INSTRUCTIONS FOR THE TASK
Go through the data and copy each line where the string "https" appears.

┌──

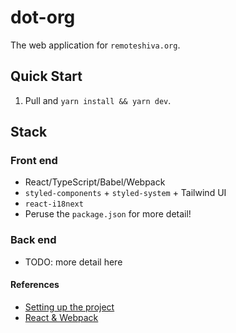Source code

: # dot-org

The web application for `remoteshiva.org`.

## Quick Start
1. Pull and `yarn install && yarn dev`.

## Stack

### Front end
* React/TypeScript/Babel/Webpack
* `styled-components` + `styled-system` + Tailwind UI
* `react-i18next`
* Peruse the `package.json` for more detail!

### Back end
* TODO: more detail here


#### References
* [Setting up the project](https://dev.to/renatobentorocha/setup-a-react-js-project-with-typescript-eslint-and-prettier-without-create-react-app-l6i)
* [React & Webpack](https://www.typescriptlang.org/docs/handbook/react-&-webpack.html)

└──

RESPONSE AREA
* [Setting up the project](https://dev.to/renatobentorocha/setup-a-react-js-project-with-typescript-eslint-and-prettier-without-create-react-app-l6i)
* [React & Webpack](https://www.typescriptlang.org/docs/handbook/react-&-webpack.html)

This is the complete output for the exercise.